THE PROBLEM: Retype the records word for word. Skip every image.

DATASET EXTRACT:
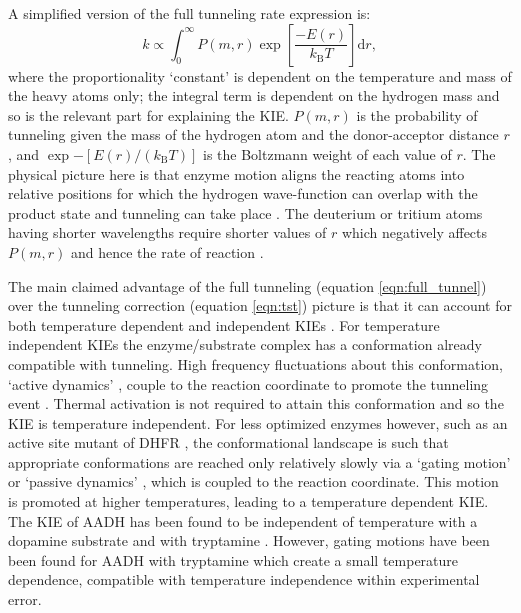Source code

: A simplified version of the full tunneling rate expression \cite{knappTemperatureDependentIsotopeEffects2002, kohenRoleDynamicsEnzyme2015} is: 
\begin{equation}\label{eqn:full_tunnel}
k \propto \int_{0}^{\infty} P(m,r) \exp \left[\frac{-E(r) }{k_{\mathrm{B}} T}\right] \mathrm{d}r,
\end{equation}
where the proportionality `constant' is dependent on the temperature and mass of the heavy atoms only; the integral term is dependent on the hydrogen mass and so is the relevant part for explaining the KIE. $P(m, r)$ is the probability of tunneling given the mass of the hydrogen atom and the donor-acceptor distance $r$, and $\exp{-\left[E(r) /\left(k_{\mathrm{B}} T\right)\right]}$ is the Boltzmann weight of each value of $r$. The physical picture here is that enzyme motion aligns the reacting atoms into relative positions for which the hydrogen wave-function can overlap with the product state and tunneling can take place \cite{klinmanHydrogenTunnelingLinks2013, kohenRoleDynamicsEnzyme2015}. The deuterium or tritium atoms having shorter wavelengths require shorter values of $r$ which negatively affects $P(m,r)$ and hence the rate of reaction \cite{klinmanHydrogenTunnelingLinks2013, kohenRoleDynamicsEnzyme2015}. 

The main claimed advantage of the full tunneling (equation \ref{eqn:full_tunnel}) over the tunneling correction (equation \ref{eqn:tst}) picture is that it can account for both temperature dependent and independent KIEs \cite{klinmanbeyond2009, klinmanHydrogenTunnelingLinks2013}. For temperature independent KIEs the enzyme/substrate complex has a conformation already compatible with tunneling. High frequency fluctuations about this conformation, `active dynamics' \cite{masgrau2004hydrogen}, couple to the reaction coordinate to promote the tunneling event \cite{klinmanbeyond2009, klinmanHydrogenTunnelingLinks2013}. Thermal activation is not required to attain this conformation and so the KIE is temperature independent. For less optimized enzymes however, such as an active site mutant of DHFR \cite{stojkovic2012effects}, the conformational landscape is such that appropriate conformations are reached only relatively slowly via a `gating motion' \cite{johannissenProtonTunnelingAromatic2007} or `passive dynamics' \cite{masgrau2004hydrogen}, which is coupled to the reaction coordinate. This motion is promoted at higher temperatures, leading to a temperature dependent KIE. The KIE of AADH has been found to be independent of temperature with a dopamine substrate \cite{basranImportanceBarrierShape2001a} and with tryptamine \cite{masgrauAtomicDescriptionEnzyme2006}. However, gating motions have been been found for AADH with tryptamine \cite{johannissenEnzymeAromaticAmine2008, johannissenProtonTunnelingAromatic2007} which create a small temperature dependence, compatible with temperature independence within experimental error.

ANSWER AREA:
Source code

: A simplified version of the full tunneling rate expression \cite{knappTemperatureDependentIsotopeEffects2002, kohenRoleDynamicsEnzyme2015} is: 
\begin{equation}\label{eqn:full_tunnel}
k \propto \int_{0}^{\infty} P(m,r) \exp \left[\frac{-E(r) }{k_{\mathrm{B}} T}\right] \mathrm{d}r,
\end{equation}
where the proportionality `constant' is dependent on the temperature and mass of the heavy atoms only; the integral term is dependent on the hydrogen mass and so is the relevant part for explaining the KIE. $P(m, r)$ is the probability of tunneling given the mass of the hydrogen atom and the donor-acceptor distance $r$, and $\exp{-\left[E(r) /\left(k_{\mathrm{B}} T\right)\right]}$ is the Boltzmann weight of each value of $r$. The physical picture here is that enzyme motion aligns the reacting atoms into relative positions for which the hydrogen wave-function can overlap with the product state and tunneling can take place \cite{klinmanHydrogenTunnelingLinks2013, kohenRoleDynamicsEnzyme2015}. The deuterium or tritium atoms having shorter wavelengths require shorter values of $r$ which negatively affects $P(m,r)$ and hence the rate of reaction \cite{klinmanHydrogenTunnelingLinks2013, kohenRoleDynamicsEnzyme2015}. 

The main claimed advantage of the full tunneling (equation \ref{eqn:full_tunnel}) over the tunneling correction (equation \ref{eqn:tst}) picture is that it can account for both temperature dependent and independent KIEs \cite{klinmanbeyond2009, klinmanHydrogenTunnelingLinks2013}. For temperature independent KIEs the enzyme/substrate complex has a conformation already compatible with tunneling. High frequency fluctuations about this conformation, `active dynamics' \cite{masgrau2004hydrogen}, couple to the reaction coordinate to promote the tunneling event \cite{klinmanbeyond2009, klinmanHydrogenTunnelingLinks2013}. Thermal activation is not required to attain this conformation and so the KIE is temperature independent. For less optimized enzymes however, such as an active site mutant of DHFR \cite{stojkovic2012effects}, the conformational landscape is such that appropriate conformations are reached only relatively slowly via a `gating motion' \cite{johannissenProtonTunnelingAromatic2007} or `passive dynamics' \cite{masgrau2004hydrogen}, which is coupled to the reaction coordinate. This motion is promoted at higher temperatures, leading to a temperature dependent KIE. The KIE of AADH has been found to be independent of temperature with a dopamine substrate \cite{basranImportanceBarrierShape2001a} and with tryptamine \cite{masgrauAtomicDescriptionEnzyme2006}. However, gating motions have been been found for AADH with tryptamine \cite{johannissenEnzymeAromaticAmine2008, johannissenProtonTunnelingAromatic2007} which create a small temperature dependence, compatible with temperature independence within experimental error.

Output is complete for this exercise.